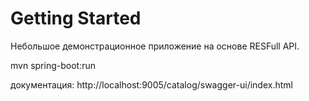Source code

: # Getting Started

Небольшое демонстрационное приложение на основе RESFull API.


mvn spring-boot:run

документация:
http://localhost:9005/catalog/swagger-ui/index.html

**Required action**
The assignment is to restate, word for word, each line from the one containing "mvn spring-boot:run" through the final line of the material above.

**Result below**
mvn spring-boot:run

документация:
http://localhost:9005/catalog/swagger-ui/index.html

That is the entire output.